Uniqueness of gradient Gibbs measures with disorder

Abstract: We consider - in uniformly strictly convex potential regime - two versions of random gradient models with disorder. In model (A) the interface feels a bulk term of random fields while in model (B) the disorder enters though the potential acting on the gradients. We assume a general distribution on the disorder with uniformly-bounded finite second moments. It is well known that for gradient models without disorder there are no Gibbs measures in infinite-volume in dimension $d = 2$, while there are shift-invariant gradient Gibbs measures describing an infinite-volume distribution for the gradients of the field, as was shown by Funaki and Spohn.

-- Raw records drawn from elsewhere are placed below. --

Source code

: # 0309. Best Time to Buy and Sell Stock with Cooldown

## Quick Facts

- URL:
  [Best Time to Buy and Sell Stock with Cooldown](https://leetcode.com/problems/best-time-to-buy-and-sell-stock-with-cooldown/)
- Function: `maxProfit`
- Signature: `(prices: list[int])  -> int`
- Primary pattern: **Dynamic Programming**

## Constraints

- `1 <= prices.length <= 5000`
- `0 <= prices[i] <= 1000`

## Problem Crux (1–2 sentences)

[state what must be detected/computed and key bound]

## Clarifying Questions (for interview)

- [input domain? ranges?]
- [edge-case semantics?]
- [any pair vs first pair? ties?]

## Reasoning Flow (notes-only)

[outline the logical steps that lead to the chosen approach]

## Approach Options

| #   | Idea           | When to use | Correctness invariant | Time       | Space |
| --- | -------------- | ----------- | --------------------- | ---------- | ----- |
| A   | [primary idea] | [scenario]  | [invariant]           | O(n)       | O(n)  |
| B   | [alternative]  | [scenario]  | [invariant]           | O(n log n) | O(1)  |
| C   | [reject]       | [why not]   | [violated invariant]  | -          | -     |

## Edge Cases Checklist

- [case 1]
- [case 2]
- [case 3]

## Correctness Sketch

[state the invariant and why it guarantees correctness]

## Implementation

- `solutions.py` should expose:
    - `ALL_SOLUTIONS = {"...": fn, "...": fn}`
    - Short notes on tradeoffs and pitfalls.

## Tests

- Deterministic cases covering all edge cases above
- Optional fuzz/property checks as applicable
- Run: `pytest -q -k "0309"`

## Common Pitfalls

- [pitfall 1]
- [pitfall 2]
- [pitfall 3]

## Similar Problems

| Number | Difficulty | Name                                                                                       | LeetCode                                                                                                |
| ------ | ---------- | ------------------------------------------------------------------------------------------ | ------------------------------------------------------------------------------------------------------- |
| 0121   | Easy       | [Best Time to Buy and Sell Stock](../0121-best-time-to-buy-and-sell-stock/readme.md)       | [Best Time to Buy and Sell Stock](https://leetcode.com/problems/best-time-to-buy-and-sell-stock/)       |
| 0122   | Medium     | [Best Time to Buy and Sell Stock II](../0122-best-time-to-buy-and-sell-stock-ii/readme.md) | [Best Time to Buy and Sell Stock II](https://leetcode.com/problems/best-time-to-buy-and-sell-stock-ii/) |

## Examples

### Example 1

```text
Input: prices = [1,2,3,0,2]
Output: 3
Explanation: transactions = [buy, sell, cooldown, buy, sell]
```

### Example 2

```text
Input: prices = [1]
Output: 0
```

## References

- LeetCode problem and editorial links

Van Enter and Kuelske proved in 2008 that adding a disorder term as in model (A) prohibits the existence of such gradient Gibbs measures for general interaction potentials in $d = 2$. In Cotar and Kuelske (2012) we proved the existence of shift-covariant random gradient Gibbs measures for model (A) when $d\geq 3$, the disorder is i.i.d and has mean zero, and for model (B) when $d\geq 1$ and the disorder has stationary distribution. In the present paper, we prove existence and uniqueness of shift-covariant random gradient Gibbs measures with a given expected tilt $u\in R^d$ and with the corresponding annealed measure being ergodic: for model (A) when $d\geq 3$ and the disordered random fields are i.i.d. and symmetrically-distributed, and for model (B) when $d\geq 1$ and for any stationary disorder dependence structure. We also compute for both models for any gradient Gibbs measure constructed as in Cotar and Kuelske (2012), when the disorder is i.i.d. and its distribution satisfies a Poincar\'e inequality assumption, the optimal decay of covariances with respect to the averaged-over-the-disorder gradient Gibbs measure.